Julia Trashlieva (Bulgarian: Юлия Трашлиева; born 3 February 1936) is a retired Bulgarian rhythmic gymnast. She is the 1963 World All-around bronze medalist and member of the Bulgarian group that won bronze in the first ever Group competition held in 1967 World Championships in Copenhagen. She is the first Bulgarian to win a medal at the World Championships.

Career 
Julia Trashlieva competed in both Artistic and Rhythmic gymnastics. In Artistic she won the national title 6 times and in Rhythmic she won 8 National titles.

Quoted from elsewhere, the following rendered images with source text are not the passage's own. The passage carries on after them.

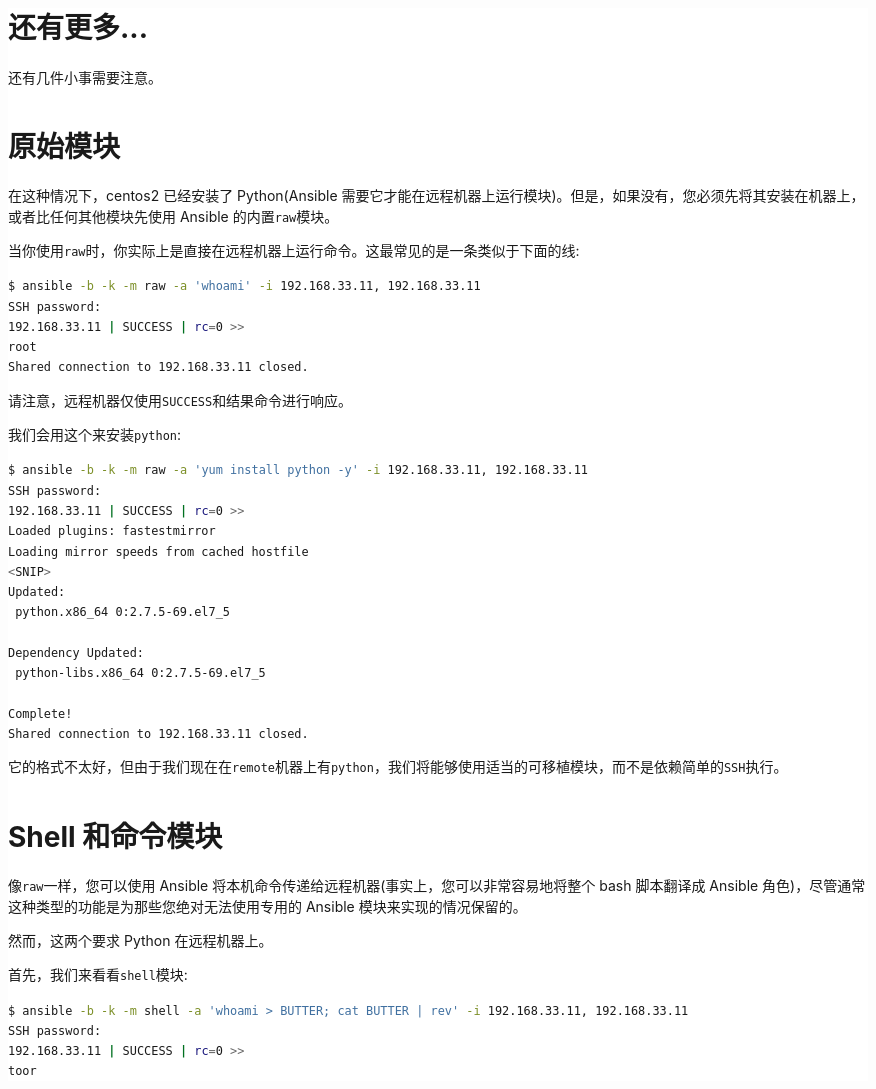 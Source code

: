 # 还有更多...

还有几件小事需要注意。

# 原始模块

在这种情况下，centos2 已经安装了 Python(Ansible 需要它才能在远程机器上运行模块)。但是，如果没有，您必须先将其安装在机器上，或者比任何其他模块先使用 Ansible 的内置`raw`模块。

当你使用`raw`时，你实际上是直接在远程机器上运行命令。这最常见的是一条类似于下面的线:

```sh
$ ansible -b -k -m raw -a 'whoami' -i 192.168.33.11, 192.168.33.11
SSH password: 
192.168.33.11 | SUCCESS | rc=0 >>
root
Shared connection to 192.168.33.11 closed.
```

请注意，远程机器仅使用`SUCCESS`和结果命令进行响应。

我们会用这个来安装`python`:

```sh
$ ansible -b -k -m raw -a 'yum install python -y' -i 192.168.33.11, 192.168.33.11
SSH password: 
192.168.33.11 | SUCCESS | rc=0 >>
Loaded plugins: fastestmirror
Loading mirror speeds from cached hostfile
<SNIP>
Updated:
 python.x86_64 0:2.7.5-69.el7_5 

Dependency Updated:
 python-libs.x86_64 0:2.7.5-69.el7_5 

Complete!
Shared connection to 192.168.33.11 closed.
```

它的格式不太好，但由于我们现在在`remote`机器上有`python`，我们将能够使用适当的可移植模块，而不是依赖简单的`SSH`执行。

# Shell 和命令模块

像`raw`一样，您可以使用 Ansible 将本机命令传递给远程机器(事实上，您可以非常容易地将整个 bash 脚本翻译成 Ansible 角色)，尽管通常这种类型的功能是为那些您绝对无法使用专用的 Ansible 模块来实现的情况保留的。

然而，这两个要求 Python 在远程机器上。

首先，我们来看看`shell`模块:

```sh
$ ansible -b -k -m shell -a 'whoami > BUTTER; cat BUTTER | rev' -i 192.168.33.11, 192.168.33.11
SSH password: 
192.168.33.11 | SUCCESS | rc=0 >>
toor
```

She is part of the first Bulgarian national team of rhythmic gymnastics, with which she won two bronze medals at the first World Championship in Budapest in 1963. 28 gymnasts from 10 nations took part in a competition called the First European Cup Tournament, in the Palace of Sports, Budapest, Hungary, on Saturday 7 December 1963. They were from Belgium, Bulgaria, German Democratic Republic, Spain, Poland, USSR, Hungary, Finland and Czechoslovakia. In Rome, Italy in 1964 FIG recognized this competition as the 1st World RSG Championships.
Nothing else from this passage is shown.